President Jomo Kenyatta with Vice President Jaramogi Odinga, in cap, and other independence leaders. There was a discernible ideological line between Jomo Kenyatta and Jaramogi Odinga.

PHOTO | FILE | NATION MEDIA GROUP

What you need to know:

  • But clear ideologies have long ago ceased to play any important role in our country’s political struggles.

  • Like Europe’s colonial racism, tribalism has long ago driven ideological idealism to nothingness.

  • The only occasion on which ideology appeared to divide our nationalists, it was between two Luo giants – Jaramogi Odinga to the left and Tom Mboya to the right.

  • Since then, right-wingism has been the only name of politics in our country.

In our country, the frequent high-powered threat to sack corrupt public officials looks designed to give the impression that the government is at last seriously fighting corruption in the public service. Yet it looks like nothing but a threat.  Why does anybody in the government think that it is useful to habitually issue threats? Probably because it assumes that to threaten people with job losses is serious enough because job losses will give chances to unemployed individuals who belong to other parties and, therefore, other ethnic groups. And why don’t Kenya’s newspapers and other public information media regularly inform the people of such dismissals? I find that question inevitable because, as I knew when I was a civil servant, both underperformance and misconduct are common in Kenya’s long corridors of power.

DETERRENT

Public reportage of such occurrences might serve as a deterrent. Why? For the very simple reason that no normal human being rejoices to see his or her name mentioned publicly in any unflattering context.
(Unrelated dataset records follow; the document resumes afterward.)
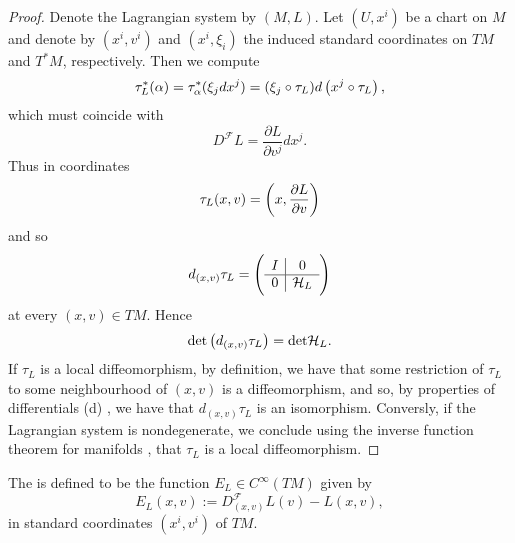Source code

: \begin{proof}
	Denote the Lagrangian system by $(M,L)$. Let $(U,x^i)$ be a chart on $M$ and denote by $(x^i,v^i)$ and $(x^i,\xi_i)$ the induced standard coordinates on $TM$ and $T^*M$, respectively. Then we compute
	\begin{equation*}
		\tau^*_L(\alpha) = \tau^*_\alpha(\xi_j dx^j) = (\xi_j \circ \tau_L)d\del[1]{x^j \circ \tau_L},
	\end{equation*}
	\noindent which must coincide with
	\begin{equation*}
		D^\mathcal{F}L = \frac{\partial L}{\partial v^j}dx^j.
	\end{equation*}
	Thus in coordinates
	\begin{equation}
		\label{eq:Legendre_in_coordinates}
		\tau_L(x,v) = \del[3]{x,\frac{\partial L}{\partial v}}
	\end{equation}
	\noindent and so
	\begin{equation*}
		d_{(x,v)}\tau_L = \del{\begin{array}{c|c}
			I & 0\\\hline
			0 & \mathcal{H}_L
		\end{array}}
	\end{equation*}
	\noindent at every $(x,v) \in TM$. Hence 
	\begin{equation*}
		\det \del[1]{d_{(x,v)}\tau_L} = \det \mathcal{H}_L.
	\end{equation*}
	If $\tau_L$ is a local diffeomorphism, by definition, we have that some restriction of $\tau_L$ to some neighbourhood of $(x,v)$ is a diffeomorphism, and so, by properties of differentials (d) \cite[55]{lee:smooth_manifolds:2013}, we have that $d_{(x,v)}\tau_L$ is an isomorphism. Conversly, if the Lagrangian system is nondegenerate, we conclude using the inverse function theorem for manifolds \cite[79]{lee:smooth_manifolds:2013}, that $\tau_L$ is a local diffeomorphism.
\end{proof}

\begin{definition}[Energy]
	\label{def:energy}
	The  is defined to be the function $E_L \in C^\infty(TM)$ given by
	\begin{equation*}
		E_L(x,v) := D^\mathcal{F}_{(x,v)}L(v) - L(x,v),
	\end{equation*}
	\noindent in standard coordinates $(x^i,v^i)$ of $TM$.
\end{definition}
One day, when I worked in Dar es Salaam in the early 1970s, the Tanzanian government ordered the newspapers to publish the names of public service individuals caught in corruption and other activities deemed to be anti-UJAMAA (the Kiswahili word for what was alleged to be socialism).

Socially speaking, this practice was probably very positively aimed. Quite often, however, the manner in which you do things as a government may be much more important — indeed, much more productive — than even the purpose for which you initiate them. In my opinion, that was the whole significance of what many Kenyan intellectuals contemptuously dismissed as “Nyerereism” immediately to the south of Kenya.
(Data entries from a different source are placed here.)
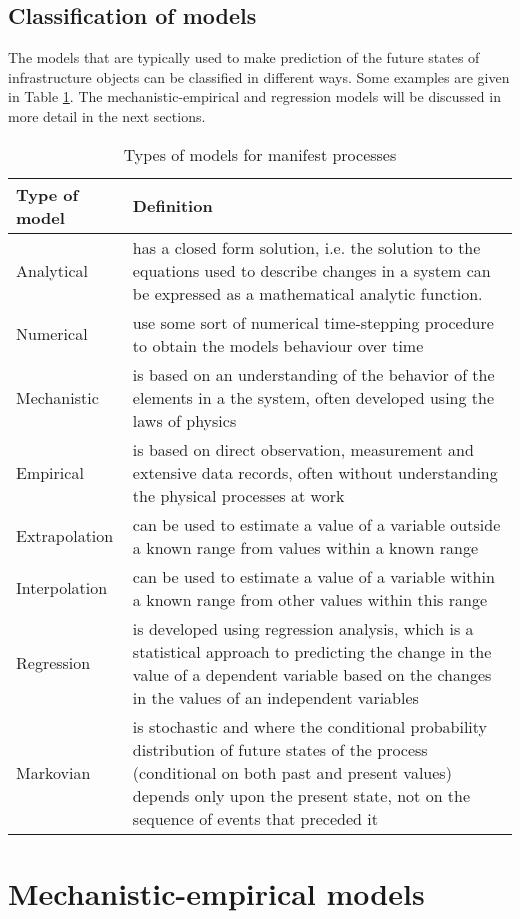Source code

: \subsection{Classification of models}
The models that are typically used to make prediction of the future states of infrastructure objects can be classified in different ways. Some examples are given in Table \ref{tbl:31}. The mechanistic-empirical and regression models will be discussed in more detail in the next sections.
\begin{table}
\caption{Types of models for manifest processes}
\begin{tabular}{|l|p{300pt}|}
\hline
Type of model & Definition \\ 
\hline
Analytical & has a closed form solution, i.e. the solution to the equations used to describe changes in a system can be expressed as a mathematical analytic function. \\ 
\hline
Numerical & use some sort of numerical time-stepping procedure to obtain the models behaviour over time \\ 
\hline
Mechanistic & is based on an understanding of the behavior of the elements in a the system, often developed using the laws of physics \\ 
\hline
Empirical & is based on direct observation, measurement and extensive data records, often without understanding the physical processes at work \\ 
\hline
Extrapolation & can be used to estimate a value of a variable outside a known range from values within a known range \\ 
\hline
Interpolation & can be used to estimate a value of a variable within a known range from other values within this range \\ 
\hline
Regression & is developed using regression analysis, which is a statistical approach to predicting the change in the value of a dependent variable based on the changes in the values of an independent variables  \\ 
\hline
Markovian & is stochastic and where the conditional probability distribution of future states of the process (conditional on both past and present values) depends only upon the present state, not on the sequence of events that preceded it \\ 
\hline
\end{tabular}
\label{tbl:31}
\end{table}
\section{Mechanistic-empirical models}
In the thinking of such Kenyan intellectuals, “Nyerereism” was aimed merely to reduce materially successful Tanzanians to the level of lazybones and ne’er-do-wells. No, I do not deny it. Nyerereism, since it was not scientific, probably often led to a great deal of such negativisms. Many high-powered individuals probably became fatter and fatter as a result merely of pretending by mouth to be more committed than thou.

If, in Kenya, there has been such a systematic social thought as Jomoism or Uhuruism or Kenyattaism (or, in waiting, Rutoism and Railaism), I have never read anywhere how you are supposed to summarise and define it. Clearly, no political party in Kenya has any clear-minded ideological summariser or evangelist among its members.

REDEMPTION

Yet it is clear to me that, if — as a politician — you have any policy of redemption for our people of Kenya, you must promulgate it pronto because Kenyans are desperately gasping for such a policy of redemption not only from material poverty but also from a socially dangerous goalmouth. Kenyans are gasping from absence of any clear gospel of earthly redemption.
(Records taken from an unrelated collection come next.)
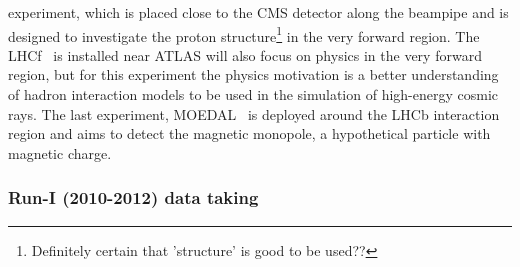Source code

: experiment, which is placed close to the CMS detector along the beampipe and is designed to investigate the proton structure\footnote{Definitely certain that 'structure' is good to be used??} in the very forward region. The LHCf~\cite{} %
is installed near ATLAS will also focus on physics in the very forward region, but for this experiment the physics motivation is a better understanding of hadron interaction models to be used in the simulation of high-energy cosmic rays.
The last experiment, MOEDAL~\cite{} %
is deployed around the LHCb interaction region and aims to detect the magnetic monopole, a hypothetical particle with magnetic charge.

\subsubsection{Run-I (2010-2012) data taking}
No, it need not be known by any high falutin name. Depending on whose words convince the majority of Kenyans, Uhuruism or Rutoism or Odingaism might do. There was a discernible ideological line between Jomo Kenyatta and Jaramogi Odinga. Kenyatta was the more right-wing and Odinga’s the more left-wing.

But clear ideologies have long ago ceased to play any important role in our country’s political struggles. Like Europe’s colonial racism, tribalism has long ago driven ideological idealism to nothingness.

The only occasion on which ideology appeared to divide our nationalists, it was between two Luo giants – Jaramogi Odinga to the left and Tom Mboya to the right. Since then, right-wingism has been the only name of politics in our country.